Even wat geschiedenis. Met de woningwet van 1901 nam de overheid de taak op zich te zorgen voor goede huisvesting van de lagere klassen. De uitvoering van die wet liet ze voor een belangrijk deel over aan het ‘maatschappelijke middenveld', dat wil zeggen, aan private initiatieven. Rochdale, of Rogdaele, soals me fader het sou seggen, werd in 1903 opgericht door gemeente-ambtenaren en had als doel goede, goedkope huizen te bouwen voor en door arbeiders. De naam ontleenden zij aan de Rochdale Society of Equitable Pioneers, een groep textielwerkers nabij Manchester die in 1844 een van de eerste productie-cooperaties hadden opgericht. Van grote invloed waren die, ook in Nederland, door de regels die zij aan coöperatieve bedrijfsvoering stelden -  de Rochdale Principles (link). Het voert te ver die hier allemaal te behandelen, maar denk aan inspraak voor alle leden, inclusief de vrouwen, een gekozen leiding, lage, vaste rente,  herinvestering van de winst in bedrijfseigen doelstellingen plus 10% in onderwijs (!), de plicht tot onderlinge bijstand, enzovoorts.


zweven
In die vorm, als coöperatieve vereeniging, bestaat Rochdale natuurlijk niet meer. Hoewel: formeel werd die vereniging pas in 2003 - na precies 100 jaar - ontbonden. Het gaat me niet om nostalgie naar dit soort oude organisatievormen hoewel ik, u begrijpt, ze een warm hart toedraag. Met het verdwijnen van zulke oude structuren, in dit geval een sociaal-liberaal c.q. socialistisch verband, is er meer verdwenen dan alleen geschiedenis. Door het wegvallen van die traditie, van de ethiek die daarin besloten lag, hebben de woningcorporaties, en hebben ook heel veel andere – (ex-)verzuilde - instituties niet alleen hun identiteit, maar mogelijk zelfs hun legitimiteit verloren.

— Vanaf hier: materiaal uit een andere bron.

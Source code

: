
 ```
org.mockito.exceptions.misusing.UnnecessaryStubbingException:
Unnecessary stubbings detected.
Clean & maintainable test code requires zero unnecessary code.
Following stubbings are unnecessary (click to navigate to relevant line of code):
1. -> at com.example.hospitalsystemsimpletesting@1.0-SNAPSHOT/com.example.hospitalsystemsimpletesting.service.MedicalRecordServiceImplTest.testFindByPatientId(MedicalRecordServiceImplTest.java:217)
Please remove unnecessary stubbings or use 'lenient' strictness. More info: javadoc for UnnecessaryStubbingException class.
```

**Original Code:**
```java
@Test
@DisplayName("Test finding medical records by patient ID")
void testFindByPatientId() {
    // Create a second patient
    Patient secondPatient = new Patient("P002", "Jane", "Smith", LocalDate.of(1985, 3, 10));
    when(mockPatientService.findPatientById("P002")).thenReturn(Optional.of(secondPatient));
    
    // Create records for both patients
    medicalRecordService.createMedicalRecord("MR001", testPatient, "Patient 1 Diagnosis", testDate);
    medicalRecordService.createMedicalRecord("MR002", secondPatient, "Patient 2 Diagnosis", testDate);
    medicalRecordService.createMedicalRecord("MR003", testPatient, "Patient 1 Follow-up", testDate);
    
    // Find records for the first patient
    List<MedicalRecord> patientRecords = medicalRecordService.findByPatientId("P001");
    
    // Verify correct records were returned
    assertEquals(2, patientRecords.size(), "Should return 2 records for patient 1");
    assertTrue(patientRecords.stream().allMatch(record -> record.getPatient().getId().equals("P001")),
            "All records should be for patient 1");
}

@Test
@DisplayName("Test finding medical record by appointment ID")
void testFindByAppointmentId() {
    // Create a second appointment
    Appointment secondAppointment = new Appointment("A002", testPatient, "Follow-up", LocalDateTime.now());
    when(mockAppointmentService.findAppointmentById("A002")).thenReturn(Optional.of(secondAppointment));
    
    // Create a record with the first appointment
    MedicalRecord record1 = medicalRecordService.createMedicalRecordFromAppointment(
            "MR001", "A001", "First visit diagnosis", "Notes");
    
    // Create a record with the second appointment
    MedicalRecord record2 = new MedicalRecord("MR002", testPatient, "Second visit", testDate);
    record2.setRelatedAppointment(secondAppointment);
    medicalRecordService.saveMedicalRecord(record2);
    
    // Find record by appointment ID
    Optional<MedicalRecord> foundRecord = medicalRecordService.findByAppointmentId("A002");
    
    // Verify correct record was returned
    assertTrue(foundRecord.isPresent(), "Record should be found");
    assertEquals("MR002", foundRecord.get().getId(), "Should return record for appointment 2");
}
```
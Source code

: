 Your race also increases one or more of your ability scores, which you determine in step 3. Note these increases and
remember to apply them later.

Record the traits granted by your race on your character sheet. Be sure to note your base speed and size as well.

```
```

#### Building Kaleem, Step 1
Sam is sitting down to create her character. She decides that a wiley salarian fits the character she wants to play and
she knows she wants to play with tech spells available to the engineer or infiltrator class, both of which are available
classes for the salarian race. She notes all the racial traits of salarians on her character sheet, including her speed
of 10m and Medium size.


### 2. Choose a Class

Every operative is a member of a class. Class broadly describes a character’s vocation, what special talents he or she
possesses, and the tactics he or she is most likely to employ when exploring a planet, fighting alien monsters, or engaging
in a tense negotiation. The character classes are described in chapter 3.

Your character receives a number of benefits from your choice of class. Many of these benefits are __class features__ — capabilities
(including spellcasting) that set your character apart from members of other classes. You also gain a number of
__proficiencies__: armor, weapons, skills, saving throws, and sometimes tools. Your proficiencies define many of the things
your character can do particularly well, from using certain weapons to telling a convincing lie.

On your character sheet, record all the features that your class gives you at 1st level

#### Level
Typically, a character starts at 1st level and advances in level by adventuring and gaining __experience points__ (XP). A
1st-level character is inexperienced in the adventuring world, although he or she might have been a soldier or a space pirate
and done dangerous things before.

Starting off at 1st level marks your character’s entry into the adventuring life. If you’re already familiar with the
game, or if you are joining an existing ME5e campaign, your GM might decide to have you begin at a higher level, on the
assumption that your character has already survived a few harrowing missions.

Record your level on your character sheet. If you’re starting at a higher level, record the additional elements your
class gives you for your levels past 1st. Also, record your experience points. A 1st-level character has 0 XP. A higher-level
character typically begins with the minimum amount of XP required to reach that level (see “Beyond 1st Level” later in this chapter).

‘tuurlijk, Ex-verzuilde of half-verzuilde instituties bestaan en dat bestaan is wettelijk geregeld - en daarmee legitiem. In de regel zijn het echter quasi-bedrijven geworden die quasi-bedrijfmatig gerund worden, maar die en niet bij de markt, en ook niet bij de staat horen; als instituties worden zij wel tot het publieke domein gerekend, maar zijn ze evengoed niet aan democratische controle onderhevig. Op die manier, geheel zonder of nog maar met de schijn van een ‘zingevend verband’ kunnen zij enkel en alleen nog maar zijn, domweg zijn. Bij gebrek aan ankering, echter, in een idee van waarom ze zijn, waartoe en voor wie, en zonder materieel of personeel fundament, vooral, in de samenleving, een grote groep mensen die zulke ideeën dragen, hebben zij geen werkelijke grond meer. Ze zweven.



autoriteit
De Vlaamse psychoanalyticus Paul Verhaeghe beschrijft in zijn jongste boek het dreigende of zelfs het reeele verval van autoriteit: met het verdwijnen van God de Vader als hoogste auroriteit en, in zijn kielzog, de patriarchale vaderfiguur als de volstrekker van Zijn recht, mist feitelijk alle gezag in onze samenleving een grond, een archimedisch punt. Wie ben jij om mij wat te zeggen? Uit hoofde waarvan denk jij te kunnen spreken, en zelfs recht te spreken?
Anderen die zo’n zelfde tijdsdiagnose maken pleiten daarom luidop voor een terugkeer naar ‘orde en gezag’,  naar vroeger, strenge politieagenten en ouderwetse leraren. Maar dat werkt niet meer, en is bovendien gevaarlijk. Autoriteit is gezag dat vrijwillig wordt aanvaard doordat zij als legitiem, als gerechtigd wordt ervaren. Het is een driehoek tussen een autoriteitsfiguur, een onderworpene en een Idee. Macht daarentegen is gezag waaraan men zich onderwerp omdat er geen keuze is of lijkt – er is een machtsfiguratie, maar er is geen ‘derde ding’. Zonder zo'n nieuwe grond voor recht, zonder nieuwe vormen van legitimiteit wordt zulk gezag heel gemakkelijk geweld – namelijk botte macht waaraan je je maar aan te onderwerpen hebt, goedschiks dan wel kwaadschiks.

scholen
Tot nog toe heb ik niets gezegd over onderwijs – oh ja, eenmaal: ouderwetse leraren. Maar de goede verstaander heeft het natuurlijk al lang begrepen. Ook het onderwijs is in Nederland wel ontstaan namens de staat, maar vanuit het 'maatschappelijke midden' vormgegeven. En ja, ook ons onderwijs is inmiddels zo’n raar tussending geworden, zwevend tussen ‘markt’ en ‘staat’, met nog een waas van middenveld er doorheen nevelend. En dat is problematisch. To say the least.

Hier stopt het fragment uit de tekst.